Sementara itu, terkait Jenderal Polisi Sutarman yang dicopot dari jabatannya sebagai kapolri, Nanat mengatakan Sutarman merupakan figur polisi yang jujur, sukses dan berhasil menunjukkan independensinya.

“Sutarman berani mengatakan tidak terhadap perintah yang bertentangan dengan peraturan perundang-undangan,” tuturnya.

Pembuktian KPK Koordinator Indonesia Corruption Watch (ICW) Ade Irawan mengatakan Presiden Joko Widodo melempar “bola panas” ke KPK dengan menunda pelantikan Komjen Polisi Budi Gunawan, bukan membatalkannya.
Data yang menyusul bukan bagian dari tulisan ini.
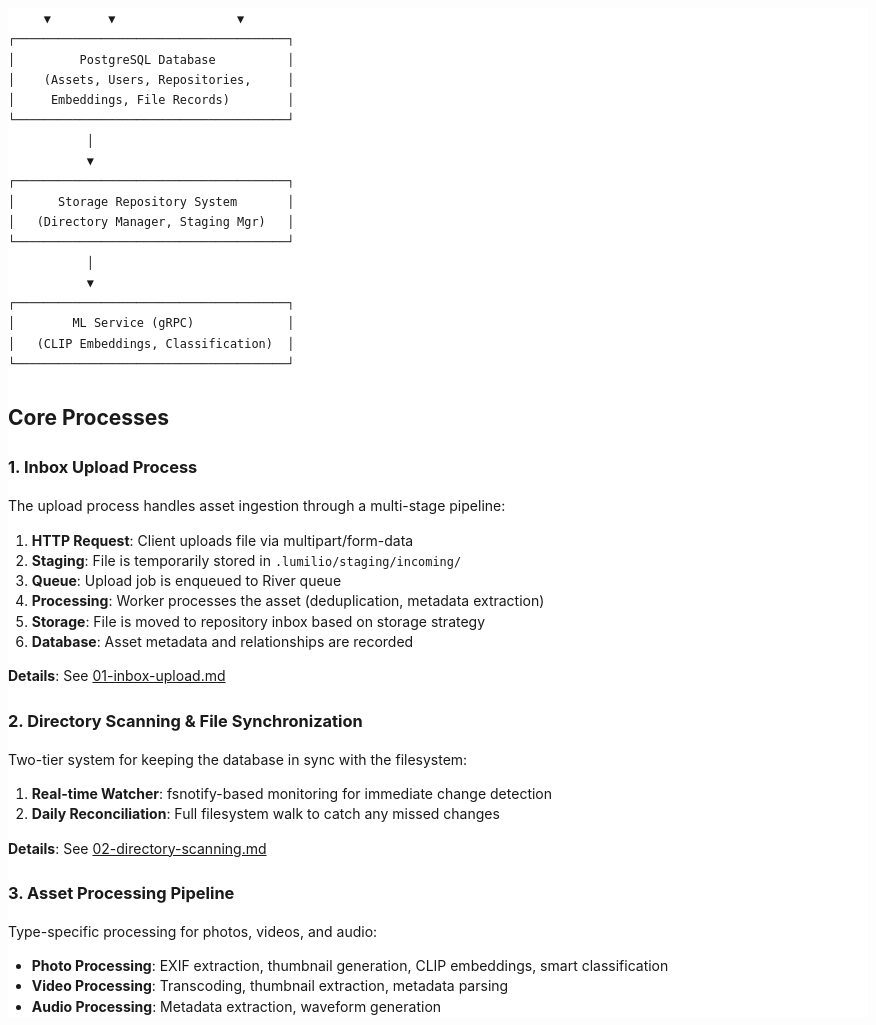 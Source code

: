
 ```
     ▼        ▼                 ▼
┌──────────────────────────────────────┐
│         PostgreSQL Database          │
│    (Assets, Users, Repositories,     │
│     Embeddings, File Records)        │
└──────────────────────────────────────┘
           │
           ▼
┌──────────────────────────────────────┐
│      Storage Repository System       │
│   (Directory Manager, Staging Mgr)   │
└──────────────────────────────────────┘
           │
           ▼
┌──────────────────────────────────────┐
│        ML Service (gRPC)             │
│   (CLIP Embeddings, Classification)  │
└──────────────────────────────────────┘
```

## Core Processes

### 1. Inbox Upload Process

The upload process handles asset ingestion through a multi-stage pipeline:

1. **HTTP Request**: Client uploads file via multipart/form-data
2. **Staging**: File is temporarily stored in `.lumilio/staging/incoming/`
3. **Queue**: Upload job is enqueued to River queue
4. **Processing**: Worker processes the asset (deduplication, metadata extraction)
5. **Storage**: File is moved to repository inbox based on storage strategy
6. **Database**: Asset metadata and relationships are recorded

**Details**: See [01-inbox-upload.md](./01-inbox-upload.md)

### 2. Directory Scanning & File Synchronization

Two-tier system for keeping the database in sync with the filesystem:

1. **Real-time Watcher**: fsnotify-based monitoring for immediate change detection
2. **Daily Reconciliation**: Full filesystem walk to catch any missed changes

**Details**: See [02-directory-scanning.md](./02-directory-scanning.md)

### 3. Asset Processing Pipeline

Type-specific processing for photos, videos, and audio:

- **Photo Processing**: EXIF extraction, thumbnail generation, CLIP embeddings, smart classification
- **Video Processing**: Transcoding, thumbnail extraction, metadata parsing
- **Audio Processing**: Metadata extraction, waveform generation
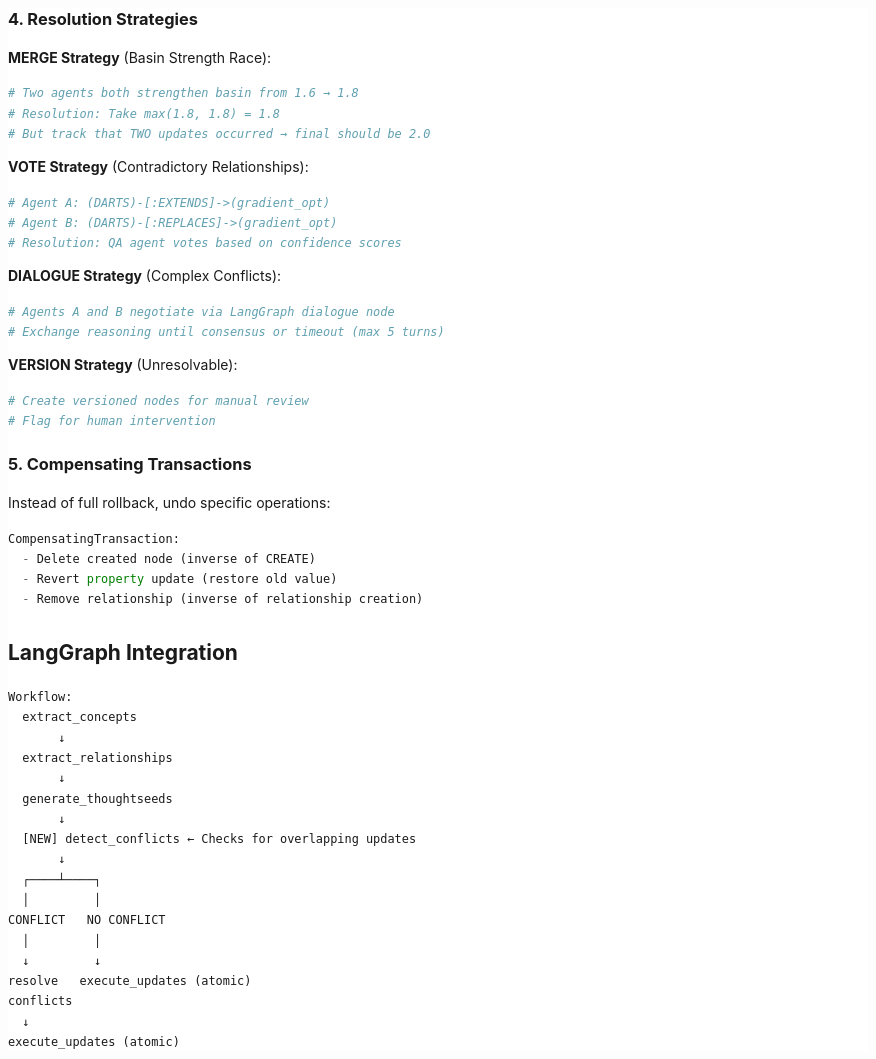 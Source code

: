 ### 4. Resolution Strategies

**MERGE Strategy** (Basin Strength Race):
```python
# Two agents both strengthen basin from 1.6 → 1.8
# Resolution: Take max(1.8, 1.8) = 1.8
# But track that TWO updates occurred → final should be 2.0
```

**VOTE Strategy** (Contradictory Relationships):
```python
# Agent A: (DARTS)-[:EXTENDS]->(gradient_opt)
# Agent B: (DARTS)-[:REPLACES]->(gradient_opt)
# Resolution: QA agent votes based on confidence scores
```

**DIALOGUE Strategy** (Complex Conflicts):
```python
# Agents A and B negotiate via LangGraph dialogue node
# Exchange reasoning until consensus or timeout (max 5 turns)
```

**VERSION Strategy** (Unresolvable):
```python
# Create versioned nodes for manual review
# Flag for human intervention
```

### 5. Compensating Transactions

Instead of full rollback, undo specific operations:
```python
CompensatingTransaction:
  - Delete created node (inverse of CREATE)
  - Revert property update (restore old value)
  - Remove relationship (inverse of relationship creation)
```

## LangGraph Integration

```
Workflow:
  extract_concepts
       ↓
  extract_relationships
       ↓
  generate_thoughtseeds
       ↓
  [NEW] detect_conflicts ← Checks for overlapping updates
       ↓
  ┌────┴────┐
  │         │
CONFLICT   NO CONFLICT
  │         │
  ↓         ↓
resolve   execute_updates (atomic)
conflicts
  ↓
execute_updates (atomic)
```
“Kini ‘bola panas’ ada di KPK untuk membuktikan ketidakwajaran rekening Budi Gunawan. KPK harus bekerja keras untuk membuktikan dan menegakkan hukum,” katanya.

Ade mengatakan saat bertemu dengan Ketua KPK Abraham Samad, Samad menyatakan bahwa tersangka yang ditetapkan oleh komisi tersebut selama ini selalu terbukti bersalah dan tidak pernah lolos. Karena itu, kini KPK harus bekerja keras membuktikan penyelewengan yang dilakukan Budi Gunawan.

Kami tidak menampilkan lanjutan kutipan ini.